=== Supplied material ===

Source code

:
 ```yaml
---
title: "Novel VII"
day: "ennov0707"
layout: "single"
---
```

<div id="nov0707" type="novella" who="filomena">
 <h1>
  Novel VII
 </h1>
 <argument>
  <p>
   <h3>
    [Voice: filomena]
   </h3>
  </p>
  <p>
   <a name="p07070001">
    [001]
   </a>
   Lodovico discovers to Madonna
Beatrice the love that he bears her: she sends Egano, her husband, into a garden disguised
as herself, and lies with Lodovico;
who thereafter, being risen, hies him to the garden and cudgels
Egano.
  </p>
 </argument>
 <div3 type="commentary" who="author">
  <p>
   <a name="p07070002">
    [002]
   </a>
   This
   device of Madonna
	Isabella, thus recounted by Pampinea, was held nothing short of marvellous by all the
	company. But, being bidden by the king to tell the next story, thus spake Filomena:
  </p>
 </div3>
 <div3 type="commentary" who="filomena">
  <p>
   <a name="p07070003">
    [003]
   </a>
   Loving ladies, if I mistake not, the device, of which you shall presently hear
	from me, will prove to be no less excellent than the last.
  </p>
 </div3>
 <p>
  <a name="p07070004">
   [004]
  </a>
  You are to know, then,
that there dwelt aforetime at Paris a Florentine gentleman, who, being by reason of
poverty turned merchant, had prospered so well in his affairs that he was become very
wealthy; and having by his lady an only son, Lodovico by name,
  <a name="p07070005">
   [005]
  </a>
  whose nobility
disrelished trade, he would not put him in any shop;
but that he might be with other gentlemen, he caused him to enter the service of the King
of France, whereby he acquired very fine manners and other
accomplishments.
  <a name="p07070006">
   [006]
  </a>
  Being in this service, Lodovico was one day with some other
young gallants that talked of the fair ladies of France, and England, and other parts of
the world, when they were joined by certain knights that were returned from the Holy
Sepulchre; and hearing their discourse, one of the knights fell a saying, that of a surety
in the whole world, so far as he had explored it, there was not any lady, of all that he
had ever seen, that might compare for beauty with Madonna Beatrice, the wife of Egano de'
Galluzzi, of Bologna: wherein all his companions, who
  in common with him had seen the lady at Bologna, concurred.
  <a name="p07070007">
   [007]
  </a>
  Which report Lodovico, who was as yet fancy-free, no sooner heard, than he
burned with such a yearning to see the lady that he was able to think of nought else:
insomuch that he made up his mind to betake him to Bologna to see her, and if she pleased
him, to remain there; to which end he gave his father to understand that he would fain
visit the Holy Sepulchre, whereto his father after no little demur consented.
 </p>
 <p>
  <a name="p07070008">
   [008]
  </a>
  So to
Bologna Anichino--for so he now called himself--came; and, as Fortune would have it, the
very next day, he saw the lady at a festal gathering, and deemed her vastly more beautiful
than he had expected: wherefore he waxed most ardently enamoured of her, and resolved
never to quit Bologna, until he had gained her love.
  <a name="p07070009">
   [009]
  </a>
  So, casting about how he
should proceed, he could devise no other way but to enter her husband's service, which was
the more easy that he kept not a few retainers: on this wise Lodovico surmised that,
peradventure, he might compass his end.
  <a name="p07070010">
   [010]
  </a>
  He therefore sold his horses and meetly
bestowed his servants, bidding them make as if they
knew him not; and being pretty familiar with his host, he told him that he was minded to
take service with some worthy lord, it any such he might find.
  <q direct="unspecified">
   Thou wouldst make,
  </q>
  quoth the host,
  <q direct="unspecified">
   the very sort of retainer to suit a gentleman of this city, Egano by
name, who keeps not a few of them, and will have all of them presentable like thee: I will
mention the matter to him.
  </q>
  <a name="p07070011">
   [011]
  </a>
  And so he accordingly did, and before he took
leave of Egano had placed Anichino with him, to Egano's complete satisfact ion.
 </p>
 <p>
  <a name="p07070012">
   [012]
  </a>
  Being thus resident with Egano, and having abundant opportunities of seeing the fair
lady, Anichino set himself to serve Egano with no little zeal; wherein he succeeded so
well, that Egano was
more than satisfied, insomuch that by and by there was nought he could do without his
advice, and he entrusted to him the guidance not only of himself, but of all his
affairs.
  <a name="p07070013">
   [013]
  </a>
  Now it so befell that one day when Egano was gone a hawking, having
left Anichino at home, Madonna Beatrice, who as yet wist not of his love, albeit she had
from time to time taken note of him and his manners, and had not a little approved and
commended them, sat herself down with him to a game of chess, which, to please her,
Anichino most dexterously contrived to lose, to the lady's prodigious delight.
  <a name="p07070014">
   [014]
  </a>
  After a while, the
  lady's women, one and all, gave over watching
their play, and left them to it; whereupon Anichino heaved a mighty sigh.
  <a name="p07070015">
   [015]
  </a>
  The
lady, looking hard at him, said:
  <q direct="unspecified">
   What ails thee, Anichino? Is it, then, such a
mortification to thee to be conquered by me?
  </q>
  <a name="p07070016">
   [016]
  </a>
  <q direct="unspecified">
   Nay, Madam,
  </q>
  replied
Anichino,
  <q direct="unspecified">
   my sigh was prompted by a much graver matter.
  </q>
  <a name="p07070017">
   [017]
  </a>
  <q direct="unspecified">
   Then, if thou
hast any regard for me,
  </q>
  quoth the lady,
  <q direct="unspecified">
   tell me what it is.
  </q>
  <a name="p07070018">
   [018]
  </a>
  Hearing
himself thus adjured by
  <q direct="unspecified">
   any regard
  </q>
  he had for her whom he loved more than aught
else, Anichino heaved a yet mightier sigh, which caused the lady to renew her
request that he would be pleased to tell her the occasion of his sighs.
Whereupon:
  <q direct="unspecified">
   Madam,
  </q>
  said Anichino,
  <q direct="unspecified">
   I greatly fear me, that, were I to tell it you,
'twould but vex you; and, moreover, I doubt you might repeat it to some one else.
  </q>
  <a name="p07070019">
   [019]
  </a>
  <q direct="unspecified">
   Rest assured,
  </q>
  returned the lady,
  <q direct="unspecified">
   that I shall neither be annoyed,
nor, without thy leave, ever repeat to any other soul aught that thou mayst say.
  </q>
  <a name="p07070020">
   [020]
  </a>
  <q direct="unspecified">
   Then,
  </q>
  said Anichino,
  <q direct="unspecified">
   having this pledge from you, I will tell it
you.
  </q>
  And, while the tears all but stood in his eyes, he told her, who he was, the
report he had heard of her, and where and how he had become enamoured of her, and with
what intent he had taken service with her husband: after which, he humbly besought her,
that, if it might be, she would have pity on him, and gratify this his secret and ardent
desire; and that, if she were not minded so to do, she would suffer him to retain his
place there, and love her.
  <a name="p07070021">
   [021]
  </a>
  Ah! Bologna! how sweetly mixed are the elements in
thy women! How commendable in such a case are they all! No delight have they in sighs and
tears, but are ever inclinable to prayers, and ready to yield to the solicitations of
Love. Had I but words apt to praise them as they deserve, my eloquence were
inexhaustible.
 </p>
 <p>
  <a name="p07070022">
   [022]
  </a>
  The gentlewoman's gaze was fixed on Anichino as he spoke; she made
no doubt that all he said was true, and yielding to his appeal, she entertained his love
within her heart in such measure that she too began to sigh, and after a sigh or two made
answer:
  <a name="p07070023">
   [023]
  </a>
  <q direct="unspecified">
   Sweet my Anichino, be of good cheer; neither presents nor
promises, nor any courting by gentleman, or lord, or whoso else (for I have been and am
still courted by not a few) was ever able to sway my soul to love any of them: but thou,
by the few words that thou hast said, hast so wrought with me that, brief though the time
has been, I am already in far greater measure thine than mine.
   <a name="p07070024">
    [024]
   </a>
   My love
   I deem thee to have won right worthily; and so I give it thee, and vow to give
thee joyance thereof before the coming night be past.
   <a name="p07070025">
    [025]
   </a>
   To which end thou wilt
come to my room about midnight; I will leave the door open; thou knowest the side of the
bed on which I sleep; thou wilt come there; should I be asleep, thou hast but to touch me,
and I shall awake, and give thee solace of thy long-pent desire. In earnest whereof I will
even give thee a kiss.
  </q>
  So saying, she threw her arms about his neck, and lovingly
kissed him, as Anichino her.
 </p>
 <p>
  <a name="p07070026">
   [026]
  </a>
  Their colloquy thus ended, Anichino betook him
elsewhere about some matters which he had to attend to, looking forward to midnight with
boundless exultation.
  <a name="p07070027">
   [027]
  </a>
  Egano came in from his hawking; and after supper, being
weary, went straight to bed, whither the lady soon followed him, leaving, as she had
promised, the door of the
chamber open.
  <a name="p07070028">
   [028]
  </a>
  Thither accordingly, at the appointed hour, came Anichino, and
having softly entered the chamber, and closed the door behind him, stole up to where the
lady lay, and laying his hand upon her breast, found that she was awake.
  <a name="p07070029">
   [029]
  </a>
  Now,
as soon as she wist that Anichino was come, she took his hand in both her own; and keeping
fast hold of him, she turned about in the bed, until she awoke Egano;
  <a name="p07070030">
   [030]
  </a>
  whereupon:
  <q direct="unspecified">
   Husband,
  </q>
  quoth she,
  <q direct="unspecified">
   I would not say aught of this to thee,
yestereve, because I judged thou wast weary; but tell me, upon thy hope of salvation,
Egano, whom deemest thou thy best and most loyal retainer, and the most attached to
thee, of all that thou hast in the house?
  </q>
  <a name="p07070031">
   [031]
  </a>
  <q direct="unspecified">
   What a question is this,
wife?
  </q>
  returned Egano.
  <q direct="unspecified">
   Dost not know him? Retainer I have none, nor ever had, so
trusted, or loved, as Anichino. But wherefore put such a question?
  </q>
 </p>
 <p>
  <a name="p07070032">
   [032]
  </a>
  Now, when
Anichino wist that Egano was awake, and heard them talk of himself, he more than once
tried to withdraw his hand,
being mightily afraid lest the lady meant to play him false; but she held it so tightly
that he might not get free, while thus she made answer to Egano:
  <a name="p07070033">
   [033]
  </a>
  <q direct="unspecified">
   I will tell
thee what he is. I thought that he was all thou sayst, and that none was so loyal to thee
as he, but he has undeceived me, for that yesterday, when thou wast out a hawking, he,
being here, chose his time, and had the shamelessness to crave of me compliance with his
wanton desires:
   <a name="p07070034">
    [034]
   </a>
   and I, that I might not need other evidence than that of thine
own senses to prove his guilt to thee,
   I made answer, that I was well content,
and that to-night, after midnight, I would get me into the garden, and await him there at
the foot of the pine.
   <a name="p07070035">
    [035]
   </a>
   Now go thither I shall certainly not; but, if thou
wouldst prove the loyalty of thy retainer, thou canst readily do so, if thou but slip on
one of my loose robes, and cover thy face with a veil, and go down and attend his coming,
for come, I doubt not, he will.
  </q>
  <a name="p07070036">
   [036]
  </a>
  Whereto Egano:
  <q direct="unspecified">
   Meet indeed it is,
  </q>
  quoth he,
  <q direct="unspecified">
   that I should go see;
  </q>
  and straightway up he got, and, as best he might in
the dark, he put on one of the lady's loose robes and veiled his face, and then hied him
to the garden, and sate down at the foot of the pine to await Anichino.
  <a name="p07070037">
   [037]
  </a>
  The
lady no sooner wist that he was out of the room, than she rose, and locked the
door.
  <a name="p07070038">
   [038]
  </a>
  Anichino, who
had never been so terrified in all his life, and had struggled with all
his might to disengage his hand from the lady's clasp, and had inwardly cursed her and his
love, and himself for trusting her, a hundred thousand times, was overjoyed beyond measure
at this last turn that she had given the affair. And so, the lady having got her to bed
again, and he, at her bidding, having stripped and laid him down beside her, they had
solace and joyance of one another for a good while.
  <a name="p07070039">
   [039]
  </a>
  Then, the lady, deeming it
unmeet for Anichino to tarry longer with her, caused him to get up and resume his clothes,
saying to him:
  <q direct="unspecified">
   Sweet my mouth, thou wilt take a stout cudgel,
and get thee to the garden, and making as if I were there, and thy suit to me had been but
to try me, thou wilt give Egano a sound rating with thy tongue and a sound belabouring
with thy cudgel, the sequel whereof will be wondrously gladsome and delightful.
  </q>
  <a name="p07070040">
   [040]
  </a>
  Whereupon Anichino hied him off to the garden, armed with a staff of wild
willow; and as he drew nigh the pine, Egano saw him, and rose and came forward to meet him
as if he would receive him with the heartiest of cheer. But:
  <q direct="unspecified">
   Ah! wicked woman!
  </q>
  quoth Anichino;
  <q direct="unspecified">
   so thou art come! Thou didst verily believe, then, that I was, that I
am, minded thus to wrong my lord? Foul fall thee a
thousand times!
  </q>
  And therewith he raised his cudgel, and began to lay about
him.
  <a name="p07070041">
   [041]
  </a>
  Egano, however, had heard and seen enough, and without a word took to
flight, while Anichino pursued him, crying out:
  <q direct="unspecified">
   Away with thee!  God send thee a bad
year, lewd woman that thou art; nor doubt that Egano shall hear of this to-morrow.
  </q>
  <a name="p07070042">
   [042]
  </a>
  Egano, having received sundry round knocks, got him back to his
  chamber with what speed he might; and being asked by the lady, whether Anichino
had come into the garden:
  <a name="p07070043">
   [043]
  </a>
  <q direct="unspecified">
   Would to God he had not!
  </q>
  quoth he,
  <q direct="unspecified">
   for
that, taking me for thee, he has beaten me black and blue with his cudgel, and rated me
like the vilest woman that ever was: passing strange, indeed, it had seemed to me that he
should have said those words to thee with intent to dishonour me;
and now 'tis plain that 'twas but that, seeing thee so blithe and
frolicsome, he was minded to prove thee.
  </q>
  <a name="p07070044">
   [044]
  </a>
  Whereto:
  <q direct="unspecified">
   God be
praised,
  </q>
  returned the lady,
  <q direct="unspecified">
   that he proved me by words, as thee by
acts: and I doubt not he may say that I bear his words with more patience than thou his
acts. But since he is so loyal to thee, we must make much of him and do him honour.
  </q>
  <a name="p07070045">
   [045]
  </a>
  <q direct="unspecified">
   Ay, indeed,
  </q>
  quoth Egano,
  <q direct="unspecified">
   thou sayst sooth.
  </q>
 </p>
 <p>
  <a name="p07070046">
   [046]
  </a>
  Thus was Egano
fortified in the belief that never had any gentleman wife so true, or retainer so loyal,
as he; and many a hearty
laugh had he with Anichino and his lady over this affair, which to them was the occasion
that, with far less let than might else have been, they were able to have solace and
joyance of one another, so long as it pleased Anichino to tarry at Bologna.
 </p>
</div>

===

### Task
The lines above, from the first through the one containing "as herself, and lies with Lodovico;", must be restated word for word, with nothing added.

### Written response
Source code

:
 ```yaml
---
title: "Novel VII"
day: "ennov0707"
layout: "single"
---
```

<div id="nov0707" type="novella" who="filomena">
 <h1>
  Novel VII
 </h1>
 <argument>
  <p>
   <h3>
    [Voice: filomena]
   </h3>
  </p>
  <p>
   <a name="p07070001">
    [001]
   </a>
   Lodovico discovers to Madonna
Beatrice the love that he bears her: she sends Egano, her husband, into a garden disguised
as herself, and lies with Lodovico;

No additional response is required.